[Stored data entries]
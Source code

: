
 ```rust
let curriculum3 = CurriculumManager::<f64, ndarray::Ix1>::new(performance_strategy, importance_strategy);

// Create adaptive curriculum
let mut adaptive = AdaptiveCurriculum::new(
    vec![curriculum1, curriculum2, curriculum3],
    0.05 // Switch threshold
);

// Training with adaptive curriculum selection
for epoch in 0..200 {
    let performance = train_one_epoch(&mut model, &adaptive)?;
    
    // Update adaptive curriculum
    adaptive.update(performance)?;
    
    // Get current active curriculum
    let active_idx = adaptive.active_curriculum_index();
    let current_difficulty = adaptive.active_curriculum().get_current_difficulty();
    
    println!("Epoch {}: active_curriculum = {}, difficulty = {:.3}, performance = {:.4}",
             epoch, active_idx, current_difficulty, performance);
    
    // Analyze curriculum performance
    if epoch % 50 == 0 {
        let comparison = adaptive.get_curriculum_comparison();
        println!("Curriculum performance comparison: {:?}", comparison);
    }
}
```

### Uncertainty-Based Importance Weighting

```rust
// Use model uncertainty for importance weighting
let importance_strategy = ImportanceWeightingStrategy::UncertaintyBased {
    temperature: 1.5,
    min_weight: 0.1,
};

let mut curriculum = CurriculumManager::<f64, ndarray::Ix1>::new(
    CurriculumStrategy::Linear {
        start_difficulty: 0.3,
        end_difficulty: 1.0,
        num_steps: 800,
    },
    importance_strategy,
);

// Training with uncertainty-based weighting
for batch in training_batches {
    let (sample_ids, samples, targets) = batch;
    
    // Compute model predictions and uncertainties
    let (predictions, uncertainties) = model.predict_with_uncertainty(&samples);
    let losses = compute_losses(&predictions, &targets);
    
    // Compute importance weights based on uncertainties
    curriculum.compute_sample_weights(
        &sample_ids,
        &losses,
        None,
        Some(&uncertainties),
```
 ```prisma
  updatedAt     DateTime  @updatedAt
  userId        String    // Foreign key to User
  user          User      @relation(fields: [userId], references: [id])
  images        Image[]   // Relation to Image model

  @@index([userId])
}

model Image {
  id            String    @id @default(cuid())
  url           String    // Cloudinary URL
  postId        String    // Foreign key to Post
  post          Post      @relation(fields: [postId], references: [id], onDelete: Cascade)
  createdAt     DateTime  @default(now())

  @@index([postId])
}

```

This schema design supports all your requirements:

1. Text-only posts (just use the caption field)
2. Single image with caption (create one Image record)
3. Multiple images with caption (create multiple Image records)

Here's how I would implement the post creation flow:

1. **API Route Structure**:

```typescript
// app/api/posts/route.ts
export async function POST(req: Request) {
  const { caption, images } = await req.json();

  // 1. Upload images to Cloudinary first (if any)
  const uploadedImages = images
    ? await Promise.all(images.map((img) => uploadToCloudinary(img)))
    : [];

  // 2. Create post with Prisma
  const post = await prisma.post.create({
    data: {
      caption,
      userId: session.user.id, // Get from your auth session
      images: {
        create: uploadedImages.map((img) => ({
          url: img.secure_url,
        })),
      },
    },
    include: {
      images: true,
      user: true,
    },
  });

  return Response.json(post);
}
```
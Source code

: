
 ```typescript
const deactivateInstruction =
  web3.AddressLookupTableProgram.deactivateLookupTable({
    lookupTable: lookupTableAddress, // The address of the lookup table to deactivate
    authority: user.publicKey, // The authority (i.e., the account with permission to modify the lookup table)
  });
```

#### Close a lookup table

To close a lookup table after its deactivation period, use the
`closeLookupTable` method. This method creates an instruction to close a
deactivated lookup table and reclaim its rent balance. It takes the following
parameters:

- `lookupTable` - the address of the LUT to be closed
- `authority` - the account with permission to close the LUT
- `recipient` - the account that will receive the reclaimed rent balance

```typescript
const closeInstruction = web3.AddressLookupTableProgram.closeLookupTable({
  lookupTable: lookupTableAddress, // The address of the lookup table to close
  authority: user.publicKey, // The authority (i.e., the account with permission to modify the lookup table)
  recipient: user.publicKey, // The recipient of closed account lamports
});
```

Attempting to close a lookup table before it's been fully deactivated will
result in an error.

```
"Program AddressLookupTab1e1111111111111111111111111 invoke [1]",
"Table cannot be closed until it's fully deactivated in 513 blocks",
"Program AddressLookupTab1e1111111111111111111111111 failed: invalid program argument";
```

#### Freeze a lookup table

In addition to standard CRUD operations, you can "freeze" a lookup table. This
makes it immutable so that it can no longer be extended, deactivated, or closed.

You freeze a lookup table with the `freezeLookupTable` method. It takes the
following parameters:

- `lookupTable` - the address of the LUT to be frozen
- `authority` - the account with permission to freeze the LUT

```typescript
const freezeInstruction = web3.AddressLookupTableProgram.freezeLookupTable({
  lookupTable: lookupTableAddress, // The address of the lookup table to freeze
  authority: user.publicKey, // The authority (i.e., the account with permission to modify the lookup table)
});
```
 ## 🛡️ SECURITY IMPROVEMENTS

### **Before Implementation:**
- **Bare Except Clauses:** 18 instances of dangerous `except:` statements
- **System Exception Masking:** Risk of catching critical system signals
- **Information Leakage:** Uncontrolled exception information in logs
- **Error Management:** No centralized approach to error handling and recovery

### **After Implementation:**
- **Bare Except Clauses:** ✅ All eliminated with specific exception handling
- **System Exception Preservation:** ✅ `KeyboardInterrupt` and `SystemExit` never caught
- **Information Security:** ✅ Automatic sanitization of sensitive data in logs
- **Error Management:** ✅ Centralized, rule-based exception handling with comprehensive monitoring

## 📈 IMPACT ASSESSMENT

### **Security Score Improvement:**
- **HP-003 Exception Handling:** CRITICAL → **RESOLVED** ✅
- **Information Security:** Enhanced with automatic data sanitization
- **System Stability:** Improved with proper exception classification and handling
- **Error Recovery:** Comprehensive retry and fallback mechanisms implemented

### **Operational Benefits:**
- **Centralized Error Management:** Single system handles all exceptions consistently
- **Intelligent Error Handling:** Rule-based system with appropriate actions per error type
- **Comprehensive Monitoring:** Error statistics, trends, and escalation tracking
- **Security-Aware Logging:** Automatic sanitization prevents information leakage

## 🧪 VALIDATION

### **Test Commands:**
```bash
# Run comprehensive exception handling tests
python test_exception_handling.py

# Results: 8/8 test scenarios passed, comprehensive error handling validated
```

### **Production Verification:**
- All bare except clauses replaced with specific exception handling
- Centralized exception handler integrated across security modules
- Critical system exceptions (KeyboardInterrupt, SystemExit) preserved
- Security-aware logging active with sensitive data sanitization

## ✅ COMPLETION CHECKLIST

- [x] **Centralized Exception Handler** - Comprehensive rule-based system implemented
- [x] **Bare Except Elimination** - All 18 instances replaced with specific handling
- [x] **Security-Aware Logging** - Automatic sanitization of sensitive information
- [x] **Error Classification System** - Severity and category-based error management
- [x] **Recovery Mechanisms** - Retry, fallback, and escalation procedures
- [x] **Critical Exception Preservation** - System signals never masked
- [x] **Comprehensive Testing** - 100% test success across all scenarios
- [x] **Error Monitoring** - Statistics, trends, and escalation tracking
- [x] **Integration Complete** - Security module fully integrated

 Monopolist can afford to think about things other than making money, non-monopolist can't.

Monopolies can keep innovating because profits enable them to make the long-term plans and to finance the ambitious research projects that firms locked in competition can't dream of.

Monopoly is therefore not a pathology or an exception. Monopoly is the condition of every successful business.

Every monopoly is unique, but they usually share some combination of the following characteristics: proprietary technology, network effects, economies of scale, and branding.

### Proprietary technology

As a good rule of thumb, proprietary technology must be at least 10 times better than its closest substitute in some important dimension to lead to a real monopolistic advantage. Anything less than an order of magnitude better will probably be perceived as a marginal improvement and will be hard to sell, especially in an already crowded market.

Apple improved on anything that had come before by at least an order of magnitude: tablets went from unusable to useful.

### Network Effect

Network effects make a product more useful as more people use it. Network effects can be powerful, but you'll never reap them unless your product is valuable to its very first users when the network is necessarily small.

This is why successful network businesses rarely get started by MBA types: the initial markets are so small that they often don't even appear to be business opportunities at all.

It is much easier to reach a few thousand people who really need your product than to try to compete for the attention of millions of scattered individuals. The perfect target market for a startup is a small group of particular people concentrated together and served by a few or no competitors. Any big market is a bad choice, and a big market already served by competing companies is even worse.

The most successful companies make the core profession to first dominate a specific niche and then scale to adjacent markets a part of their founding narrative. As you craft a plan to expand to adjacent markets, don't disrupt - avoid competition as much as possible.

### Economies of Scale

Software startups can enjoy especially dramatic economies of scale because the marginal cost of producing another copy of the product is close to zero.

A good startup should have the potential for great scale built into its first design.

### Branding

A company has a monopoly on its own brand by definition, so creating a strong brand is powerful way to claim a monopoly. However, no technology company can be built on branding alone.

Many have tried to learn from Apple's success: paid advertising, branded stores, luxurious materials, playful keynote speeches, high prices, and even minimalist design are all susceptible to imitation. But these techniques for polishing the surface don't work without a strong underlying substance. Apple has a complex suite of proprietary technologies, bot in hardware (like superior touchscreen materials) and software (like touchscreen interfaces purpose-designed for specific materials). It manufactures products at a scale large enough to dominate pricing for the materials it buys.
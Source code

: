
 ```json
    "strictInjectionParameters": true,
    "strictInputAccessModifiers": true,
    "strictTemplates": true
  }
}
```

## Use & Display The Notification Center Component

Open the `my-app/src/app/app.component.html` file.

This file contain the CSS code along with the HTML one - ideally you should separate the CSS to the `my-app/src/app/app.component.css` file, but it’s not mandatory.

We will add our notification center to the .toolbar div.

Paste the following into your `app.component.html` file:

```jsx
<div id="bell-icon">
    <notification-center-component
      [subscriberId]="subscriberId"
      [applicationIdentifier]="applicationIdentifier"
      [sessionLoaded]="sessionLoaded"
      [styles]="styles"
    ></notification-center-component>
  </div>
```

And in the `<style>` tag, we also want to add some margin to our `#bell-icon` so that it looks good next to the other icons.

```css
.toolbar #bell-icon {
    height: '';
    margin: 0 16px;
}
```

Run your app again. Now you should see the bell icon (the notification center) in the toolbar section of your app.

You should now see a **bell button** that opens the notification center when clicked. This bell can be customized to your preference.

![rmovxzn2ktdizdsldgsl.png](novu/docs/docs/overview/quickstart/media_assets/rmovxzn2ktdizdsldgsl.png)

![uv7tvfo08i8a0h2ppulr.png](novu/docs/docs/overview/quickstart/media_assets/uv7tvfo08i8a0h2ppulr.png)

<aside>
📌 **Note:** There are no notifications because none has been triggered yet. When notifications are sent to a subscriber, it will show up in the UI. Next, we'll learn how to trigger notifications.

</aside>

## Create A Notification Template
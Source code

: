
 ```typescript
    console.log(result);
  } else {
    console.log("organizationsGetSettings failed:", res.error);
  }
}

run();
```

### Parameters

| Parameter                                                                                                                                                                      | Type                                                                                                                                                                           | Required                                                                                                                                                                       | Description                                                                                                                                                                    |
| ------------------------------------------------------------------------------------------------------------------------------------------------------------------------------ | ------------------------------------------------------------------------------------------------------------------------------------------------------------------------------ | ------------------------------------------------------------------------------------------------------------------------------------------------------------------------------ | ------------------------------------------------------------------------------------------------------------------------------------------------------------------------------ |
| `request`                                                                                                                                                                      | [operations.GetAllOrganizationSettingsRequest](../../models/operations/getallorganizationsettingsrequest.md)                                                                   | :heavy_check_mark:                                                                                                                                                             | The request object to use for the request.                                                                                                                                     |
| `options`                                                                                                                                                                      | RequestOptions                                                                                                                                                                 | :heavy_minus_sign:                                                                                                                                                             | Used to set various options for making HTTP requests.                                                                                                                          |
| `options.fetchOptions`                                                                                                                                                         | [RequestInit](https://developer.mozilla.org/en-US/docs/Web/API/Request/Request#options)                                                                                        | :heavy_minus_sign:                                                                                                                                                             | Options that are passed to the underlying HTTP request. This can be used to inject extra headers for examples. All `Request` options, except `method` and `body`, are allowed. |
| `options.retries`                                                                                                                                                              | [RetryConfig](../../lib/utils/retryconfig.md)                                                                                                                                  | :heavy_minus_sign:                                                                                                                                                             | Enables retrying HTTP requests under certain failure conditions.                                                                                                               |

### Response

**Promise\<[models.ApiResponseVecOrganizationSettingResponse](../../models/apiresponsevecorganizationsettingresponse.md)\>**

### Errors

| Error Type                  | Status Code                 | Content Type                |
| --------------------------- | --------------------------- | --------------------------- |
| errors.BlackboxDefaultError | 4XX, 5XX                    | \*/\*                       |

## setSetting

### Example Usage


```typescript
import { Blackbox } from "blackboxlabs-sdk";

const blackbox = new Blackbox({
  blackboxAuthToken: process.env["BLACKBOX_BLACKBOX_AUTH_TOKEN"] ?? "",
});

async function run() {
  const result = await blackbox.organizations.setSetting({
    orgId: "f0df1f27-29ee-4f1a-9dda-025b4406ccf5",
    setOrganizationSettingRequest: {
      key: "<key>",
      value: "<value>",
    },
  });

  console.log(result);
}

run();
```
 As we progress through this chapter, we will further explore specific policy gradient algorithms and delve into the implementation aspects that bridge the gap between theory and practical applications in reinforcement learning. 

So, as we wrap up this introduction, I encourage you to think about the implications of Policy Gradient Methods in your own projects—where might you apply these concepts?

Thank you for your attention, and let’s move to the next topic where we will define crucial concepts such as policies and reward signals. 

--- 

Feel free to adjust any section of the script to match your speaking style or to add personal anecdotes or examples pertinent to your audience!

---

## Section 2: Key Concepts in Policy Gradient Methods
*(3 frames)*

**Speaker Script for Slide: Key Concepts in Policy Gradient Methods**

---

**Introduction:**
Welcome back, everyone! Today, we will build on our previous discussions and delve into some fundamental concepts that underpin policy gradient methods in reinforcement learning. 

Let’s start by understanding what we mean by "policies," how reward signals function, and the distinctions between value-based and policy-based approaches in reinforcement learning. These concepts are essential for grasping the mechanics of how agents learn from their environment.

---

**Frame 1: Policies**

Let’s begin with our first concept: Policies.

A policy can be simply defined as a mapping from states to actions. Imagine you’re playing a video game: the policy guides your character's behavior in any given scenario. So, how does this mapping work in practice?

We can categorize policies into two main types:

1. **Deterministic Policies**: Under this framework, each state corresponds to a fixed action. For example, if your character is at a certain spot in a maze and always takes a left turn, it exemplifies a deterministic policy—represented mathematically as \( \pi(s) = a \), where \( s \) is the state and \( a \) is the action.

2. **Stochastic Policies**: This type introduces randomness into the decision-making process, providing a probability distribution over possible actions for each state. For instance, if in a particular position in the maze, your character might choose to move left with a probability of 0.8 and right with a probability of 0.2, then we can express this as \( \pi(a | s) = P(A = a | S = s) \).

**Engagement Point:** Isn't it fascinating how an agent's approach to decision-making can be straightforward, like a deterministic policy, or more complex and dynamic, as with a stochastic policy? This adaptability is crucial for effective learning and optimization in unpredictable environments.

▶ _Problem to work on_:
Lines to set down from above: the line with "to be closed", the line with "### **Security Score Improvement:**", and every line between, each exactly as written.

▶ _Output of the task_:
- `lookupTable` - the address of the LUT to be closed
- `authority` - the account with permission to close the LUT
- `recipient` - the account that will receive the reclaimed rent balance

```typescript
const closeInstruction = web3.AddressLookupTableProgram.closeLookupTable({
  lookupTable: lookupTableAddress, // The address of the lookup table to close
  authority: user.publicKey, // The authority (i.e., the account with permission to modify the lookup table)
  recipient: user.publicKey, // The recipient of closed account lamports
});
```

Attempting to close a lookup table before it's been fully deactivated will
result in an error.

```
"Program AddressLookupTab1e1111111111111111111111111 invoke [1]",
"Table cannot be closed until it's fully deactivated in 513 blocks",
"Program AddressLookupTab1e1111111111111111111111111 failed: invalid program argument";
```

#### Freeze a lookup table

In addition to standard CRUD operations, you can "freeze" a lookup table. This
makes it immutable so that it can no longer be extended, deactivated, or closed.

You freeze a lookup table with the `freezeLookupTable` method. It takes the
following parameters:

- `lookupTable` - the address of the LUT to be frozen
- `authority` - the account with permission to freeze the LUT

```typescript
const freezeInstruction = web3.AddressLookupTableProgram.freezeLookupTable({
  lookupTable: lookupTableAddress, // The address of the lookup table to freeze
  authority: user.publicKey, // The authority (i.e., the account with permission to modify the lookup table)
});
```
 ## 🛡️ SECURITY IMPROVEMENTS

### **Before Implementation:**
- **Bare Except Clauses:** 18 instances of dangerous `except:` statements
- **System Exception Masking:** Risk of catching critical system signals
- **Information Leakage:** Uncontrolled exception information in logs
- **Error Management:** No centralized approach to error handling and recovery

### **After Implementation:**
- **Bare Except Clauses:** ✅ All eliminated with specific exception handling
- **System Exception Preservation:** ✅ `KeyboardInterrupt` and `SystemExit` never caught
- **Information Security:** ✅ Automatic sanitization of sensitive data in logs
- **Error Management:** ✅ Centralized, rule-based exception handling with comprehensive monitoring

## 📈 IMPACT ASSESSMENT

### **Security Score Improvement:**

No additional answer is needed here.